Start of Provided entries

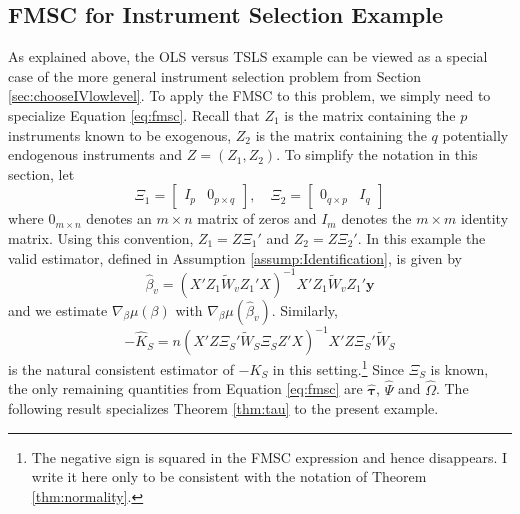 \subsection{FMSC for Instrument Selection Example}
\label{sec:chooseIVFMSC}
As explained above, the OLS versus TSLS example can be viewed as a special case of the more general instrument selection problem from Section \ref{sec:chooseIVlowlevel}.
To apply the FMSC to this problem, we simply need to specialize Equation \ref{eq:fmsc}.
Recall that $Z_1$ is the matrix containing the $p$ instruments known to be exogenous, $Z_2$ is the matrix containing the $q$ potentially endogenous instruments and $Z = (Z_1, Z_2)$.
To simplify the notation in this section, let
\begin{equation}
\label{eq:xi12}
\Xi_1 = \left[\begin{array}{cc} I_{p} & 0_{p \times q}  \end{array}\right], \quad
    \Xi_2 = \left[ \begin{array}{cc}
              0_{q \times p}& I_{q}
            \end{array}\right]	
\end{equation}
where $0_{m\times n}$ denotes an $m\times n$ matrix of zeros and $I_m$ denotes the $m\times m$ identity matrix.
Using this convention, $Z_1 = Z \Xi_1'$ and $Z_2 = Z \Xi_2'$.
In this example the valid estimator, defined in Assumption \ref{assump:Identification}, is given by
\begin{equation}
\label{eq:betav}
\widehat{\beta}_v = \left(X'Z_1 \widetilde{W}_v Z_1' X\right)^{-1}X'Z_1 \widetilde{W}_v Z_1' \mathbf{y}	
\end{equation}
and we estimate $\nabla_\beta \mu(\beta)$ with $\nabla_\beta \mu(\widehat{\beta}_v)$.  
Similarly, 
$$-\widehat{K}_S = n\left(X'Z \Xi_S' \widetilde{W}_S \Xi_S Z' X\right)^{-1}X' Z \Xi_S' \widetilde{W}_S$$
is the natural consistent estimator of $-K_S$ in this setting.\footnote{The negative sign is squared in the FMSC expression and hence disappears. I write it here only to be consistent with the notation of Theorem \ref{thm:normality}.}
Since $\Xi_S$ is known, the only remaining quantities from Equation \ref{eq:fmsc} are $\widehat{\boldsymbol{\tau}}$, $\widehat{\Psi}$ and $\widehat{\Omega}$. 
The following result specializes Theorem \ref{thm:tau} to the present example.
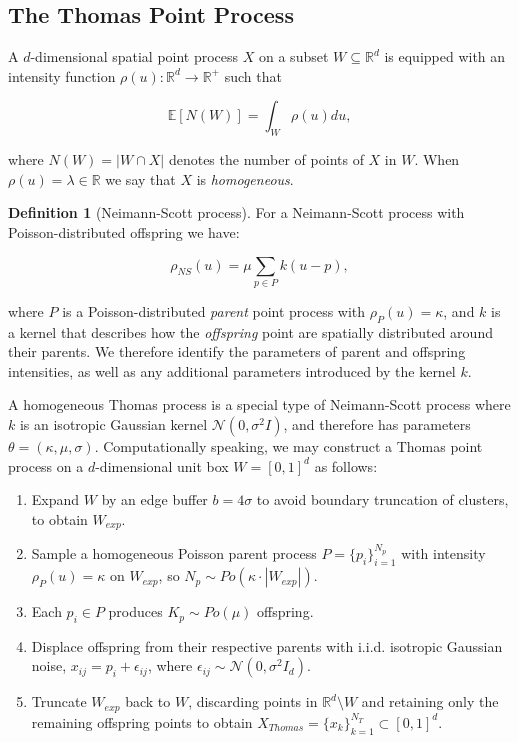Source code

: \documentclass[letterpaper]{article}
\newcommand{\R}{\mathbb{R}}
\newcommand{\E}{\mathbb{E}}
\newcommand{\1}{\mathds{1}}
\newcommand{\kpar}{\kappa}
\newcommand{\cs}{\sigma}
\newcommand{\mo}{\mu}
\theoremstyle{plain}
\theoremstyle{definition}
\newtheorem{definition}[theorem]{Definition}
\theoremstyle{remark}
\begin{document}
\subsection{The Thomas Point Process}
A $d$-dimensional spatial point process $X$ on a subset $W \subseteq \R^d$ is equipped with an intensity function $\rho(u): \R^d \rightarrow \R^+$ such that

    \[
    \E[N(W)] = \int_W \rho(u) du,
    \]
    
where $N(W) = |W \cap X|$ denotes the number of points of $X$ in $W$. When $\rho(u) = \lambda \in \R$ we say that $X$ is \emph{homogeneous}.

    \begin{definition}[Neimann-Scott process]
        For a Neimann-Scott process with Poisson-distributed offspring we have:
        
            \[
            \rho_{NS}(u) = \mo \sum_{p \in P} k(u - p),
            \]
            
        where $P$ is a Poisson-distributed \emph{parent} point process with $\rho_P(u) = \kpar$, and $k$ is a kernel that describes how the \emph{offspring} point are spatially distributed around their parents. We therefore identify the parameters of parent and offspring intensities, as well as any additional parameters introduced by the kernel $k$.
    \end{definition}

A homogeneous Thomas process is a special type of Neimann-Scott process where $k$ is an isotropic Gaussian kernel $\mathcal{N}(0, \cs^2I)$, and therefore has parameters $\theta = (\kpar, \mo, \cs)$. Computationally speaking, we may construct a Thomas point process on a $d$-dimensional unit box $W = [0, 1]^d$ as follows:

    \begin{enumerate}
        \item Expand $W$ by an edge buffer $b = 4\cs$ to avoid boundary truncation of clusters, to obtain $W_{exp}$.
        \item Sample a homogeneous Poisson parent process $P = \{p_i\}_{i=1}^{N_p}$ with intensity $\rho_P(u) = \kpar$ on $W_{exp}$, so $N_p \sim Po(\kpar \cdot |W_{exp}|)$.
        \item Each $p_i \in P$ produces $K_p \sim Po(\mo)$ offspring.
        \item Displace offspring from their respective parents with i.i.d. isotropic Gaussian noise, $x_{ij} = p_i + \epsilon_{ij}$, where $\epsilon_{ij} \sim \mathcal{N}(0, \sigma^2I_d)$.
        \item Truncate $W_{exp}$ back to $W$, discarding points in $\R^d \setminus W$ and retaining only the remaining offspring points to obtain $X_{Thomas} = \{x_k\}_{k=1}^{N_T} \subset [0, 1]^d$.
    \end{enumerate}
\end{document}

End of Provided entries

Work to be completed: Nothing but the lines from the one with "Displace offspring from" through the end of the data above should be reproduced, each exactly, both ends included.

The completed task:
        \item Displace offspring from their respective parents with i.i.d. isotropic Gaussian noise, $x_{ij} = p_i + \epsilon_{ij}$, where $\epsilon_{ij} \sim \mathcal{N}(0, \sigma^2I_d)$.
        \item Truncate $W_{exp}$ back to $W$, discarding points in $\R^d \setminus W$ and retaining only the remaining offspring points to obtain $X_{Thomas} = \{x_k\}_{k=1}^{N_T} \subset [0, 1]^d$.
    \end{enumerate}
\end{document}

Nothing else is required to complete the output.